Banho em gelo não funciona para todo mundo e carece de evidências

A crioimersão virou tendência entre atletas, celebridades e entusiastas do bem-estar no Brasil. O prefixo “crio” tem origem no termo em grego para “frio” ou “gelado”, por isso é o nome técnico da prática que consiste em mergulhar o corpo em água extremamente fria por alguns minutos. Entre os benefícios estariam a diminuição a inflamação e a recuperação muscular mais rápida.

Em postagens nas redes sociais, os adeptos também alegam que a prática ajuda a lidar com o estresse e a manter a resistência física. Com tanta divulgação, a imersão em gelo tem se popularizado entre não atletas – somente no TikTok, a hashtag #icebath (banho no gelo, em português) tem mais de 220 mil citações. Diante do crescente interesse pela técnica, a ciência tem buscado entender os reais efeitos e benefícios da crioimersão.

Uma meta-análise publicada em janeiro na revista científica Plos One analisou 11 estudos de imersão em gelo, envolvendo um total de 3.177 participantes. Nesses trabalhos, os voluntários ficaram imersos em água com temperatura menor do que 15 graus por pelo menos 30 segundos, e os autores buscaram identificar se houve melhorias no sono, no estresse, na imunidade, na inflamação e no bem-estar.

A conclusão é de que a técnica causa um aumento temporário na inflamação imediatamente e uma hora após a imersão em gelo, sugerindo uma resposta inflamatória aguda. A princípio, isso pode até parecer contraditório, devido aos já conhecidos efeitos anti-inflamatórios do gelo, mas sinaliza uma reação do corpo ao frio estressor.

Além disso, os pesquisadores observaram uma redução significativa no estresse 12 horas após a imersão em água gelada. Mas não encontraram nenhum efeito imediatamente, uma hora, 24 horas ou 48 horas após a exposição ao gelo.

A revisão também sugere benefícios de longo prazo relacionados à melhora na imunidade, com uma redução de 29% nos afastamentos de trabalho por doença entre os participantes que fizeram a imersão em gelo. Houve ainda relatos de melhorias no sono e na qualidade de vida.

Os autores apontam, porém, que os efeitos são altamente dependentes do tempo de exposição e nem sempre são duradouros. Devido à ausência de dados a longo prazo, sugerem que mais estudos sejam feitos antes que a imersão no gelo possa ser amplamente recomendada.

Indicação ainda é controversa

Segundo a médica do Esporte Karina Mayumi Hatano, do Espaço Einstein de Reabilitação do Hospital Israelita Albert Einstein, a imersão no gelo tem sido mais amplamente difundida no esporte, pois o gelo é reconhecido por seus efeitos analgésicos e anti-inflamatórios.

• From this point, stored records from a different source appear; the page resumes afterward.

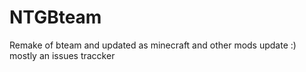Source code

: # NTGBteam
Remake of bteam and updated as minecraft and other mods update :) mostly an issues traccker 

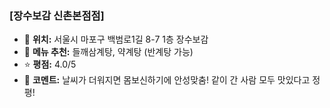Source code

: ### [장수보감 신촌본점점]
- 📍 **위치:** 서울시 마포구 백범로1길 8-7 1층 장수보감 
- 🍴 **메뉴 추천:** 들깨삼계탕, 약계탕 (반계탕 가능)
- ⭐ **평점:** 4.0/5
- 💬 **코멘트:** 날씨가 더워지면 몸보신하기에 안성맞춤! 같이 간 사람 모두 맛있다고 정평!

Mas a indicação de forma ampla para não atletas ainda é controversa, justamente pela falta de evidências robustas dos benefícios. “O que existe de protocolo consolidado é aplicar gelo por 20 minutos no local onde aconteceu alguma lesão, para melhoria da dor e como anti-inflamatório naquela região específica. Importante ressaltar que isso vale para dor aguda e muscular”, explica Hatano.

Um dos problemas para a falta de recomendação dessa prática é o fato de a literatura científica ainda não ter conseguido estabelecer um protocolo de quanto tempo é preciso ficar dentro da banheira de gelo para alcançar os benefícios (considerando um tempo mínimo e máximo). Isso porque ficar tempo demais dentro da água extremamente gelada aumenta o risco de hipotermia e complicações, como arritmias e convulsões.

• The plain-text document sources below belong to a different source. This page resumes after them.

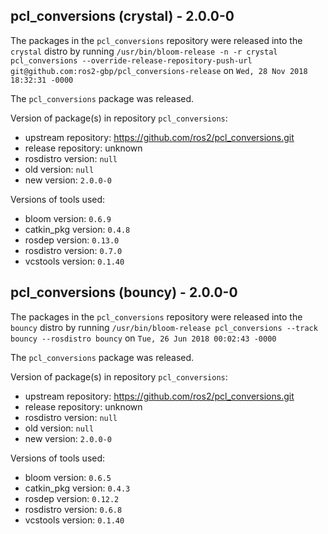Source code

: ## pcl_conversions (crystal) - 2.0.0-0

The packages in the `pcl_conversions` repository were released into the `crystal` distro by running `/usr/bin/bloom-release -n -r crystal pcl_conversions --override-release-repository-push-url git@github.com:ros2-gbp/pcl_conversions-release` on `Wed, 28 Nov 2018 18:32:31 -0000`

The `pcl_conversions` package was released.

Version of package(s) in repository `pcl_conversions`:

- upstream repository: https://github.com/ros2/pcl_conversions.git
- release repository: unknown
- rosdistro version: `null`
- old version: `null`
- new version: `2.0.0-0`

Versions of tools used:

- bloom version: `0.6.9`
- catkin_pkg version: `0.4.8`
- rosdep version: `0.13.0`
- rosdistro version: `0.7.0`
- vcstools version: `0.1.40`


## pcl_conversions (bouncy) - 2.0.0-0

The packages in the `pcl_conversions` repository were released into the `bouncy` distro by running `/usr/bin/bloom-release pcl_conversions --track bouncy --rosdistro bouncy` on `Tue, 26 Jun 2018 00:02:43 -0000`

The `pcl_conversions` package was released.

Version of package(s) in repository `pcl_conversions`:

- upstream repository: https://github.com/ros2/pcl_conversions.git
- release repository: unknown
- rosdistro version: `null`
- old version: `null`
- new version: `2.0.0-0`

Versions of tools used:

- bloom version: `0.6.5`
- catkin_pkg version: `0.4.3`
- rosdep version: `0.12.2`
- rosdistro version: `0.6.8`
- vcstools version: `0.1.40`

“A temperatura na banheira de gelo gira em torno de 10 a 15°C e o nosso corpo é regulado para uma temperatura de cerca de 36°C. Quando entramos na banheira de gelo, nossos vasos sanguíneos contraem, causando sensação de dormência, formigamento e alterações da pressão arterial”, alerta a médica.

Segundo ela, a expectativa do uso do gelo é a melhora da dor e a recuperação em curto prazo após a prática esportiva. “Você treina e usa a banheira de gelo imediatamente. Não adianta treinar hoje e fazer a banheira de gelo amanhã. Os benefícios não serão alcançados”, pontua.

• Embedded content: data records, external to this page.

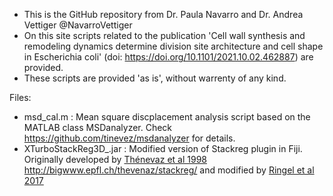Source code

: - This is the GitHub repository from Dr. Paula Navarro and Dr. Andrea Vettiger @NavarroVettiger
- On this site scripts related to the publication 'Cell wall synthesis and remodeling dynamics determine division site architecture and cell shape in Escherichia coli' (doi: https://doi.org/10.1101/2021.10.02.462887) are provided.
- These scripts are provided 'as is', without warrenty of any kind.


Files:
- msd_cal.m : Mean square discplacement analysis script based on the MATLAB class MSDanalyzer. Check https://github.com/tinevez/msdanalyzer for details.
- XTurboStackReg3D_.jar : Modified version of Stackreg plugin in Fiji. Originally developed by [Thénevaz et al 1998](https://pubmed.ncbi.nlm.nih.gov/18267377/) http://bigwww.epfl.ch/thevenaz/stackreg/ and modified by [Ringel et al 2017](https://www.cell.com/cell-reports/fulltext/S2211-1247(17)31816-8?_returnURL=https%3A%2F%2Flinkinghub.elsevier.com%2Fretrieve%2Fpii%2FS2211124717318168%3Fshowall%3Dtrue) 

<!---
NavarroVettiger/NavarroVettiger is a ✨ special ✨ repository because its `README.md` (this file) appears on your GitHub profile.
You can click the Preview link to take a look at your changes.
--->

Mesmo que várias pessoas estejam usando o banho de gelo em busca de benefícios, Hatano não recomenda a técnica por não atletas, especialmente sem acompanhamento.

“O benefício comprovado é de curto prazo e para quem treina muito, em alta intensidade. Mas a maior parte das pessoas não é atleta e não precisa desse tipo de recuperação. A ciência ainda tenta descobrir qual o protocolo ideal, o tempo correto e a melhor indicação. Estamos atentos para não ficarmos para trás, mas é preciso ter cuidado”, pondera.